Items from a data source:
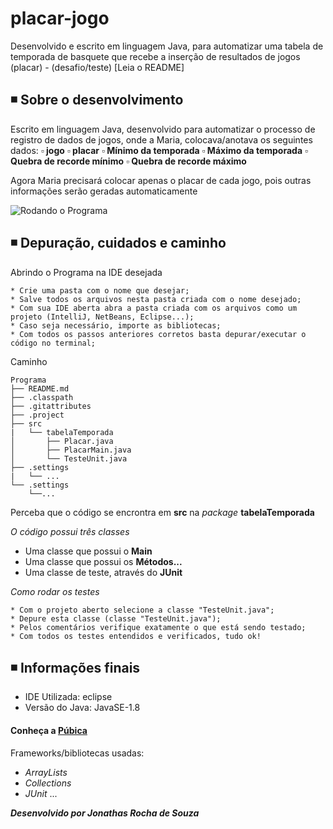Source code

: # placar-jogo
 Desenvolvido e escrito em linguagem Java, para automatizar uma tabela de temporada de basquete que recebe a inserção de resultados de jogos (placar) - (desafio/teste) [Leia o README]

## ◾ Sobre o desenvolvimento

Escrito em linguagem Java, desenvolvido para automatizar o processo de registro de dados de jogos, onde a Maria, colocava/anotava os seguintes dados:
**▫ jogo**
**▫ placar**
**▫ Mínimo da temporada**
**▫ Máximo da temporada**
**▫ Quebra de recorde mínimo**
**▫ Quebra de recorde máximo**

Agora Maria precisará colocar apenas o placar de cada jogo, pois outras informações serão geradas automaticamente

![ Rodando o Programa](https://github.com/jonathasrochadesouza/placar-jogo/blob/master/run_program.gif)

## ◾ Depuração, cuidados e caminho

Abrindo o Programa na IDE desejada
```
* Crie uma pasta com o nome que desejar;
* Salve todos os arquivos nesta pasta criada com o nome desejado;
* Com sua IDE aberta abra a pasta criada com os arquivos como um projeto (IntelliJ, NetBeans, Eclipse...);
* Caso seja necessário, importe as bibliotecas;
* Com todos os passos anteriores corretos basta depurar/executar o código no terminal;
```

Caminho
```
Programa
├── README.md
├── .classpath
├── .gitattributes
├── .project
├── src
|   └── tabelaTemporada
│       ├── Placar.java
│       ├── PlacarMain.java
│       └── TesteUnit.java
├── .settings
|   └── ...
└── .settings
    └──...
```
Perceba que o código se encrontra em **src** na *package* **tabelaTemporada**

*O código possui três classes*
* Uma classe que possui o **Main**
* Uma classe que possui os **Métodos...**
* Uma classe de teste, através do **JUnit**


*Como rodar os testes*
```
* Com o projeto aberto selecione a classe "TesteUnit.java";
* Depure esta classe (classe "TesteUnit.java");
* Pelos comentários verifique exatamente o que está sendo testado;
* Com todos os testes entendidos e verificados, tudo ok!
```
◾ Informações finais
---

* IDE Utilizada: eclipse
* Versão do Java: JavaSE-1.8

#### Conheça a [Púbica](http://www.publica.inf.br/)

Frameworks/bibliotecas usadas:
* *ArrayLists*
* *Collections*
* *JUnit*
...

***Desenvolvido por Jonathas Rocha de Souza***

EXERCISE: Copy each line above that contains the string "nome".

RESPONSE AREA:
* Crie uma pasta com o nome que desejar;
* Salve todos os arquivos nesta pasta criada com o nome desejado;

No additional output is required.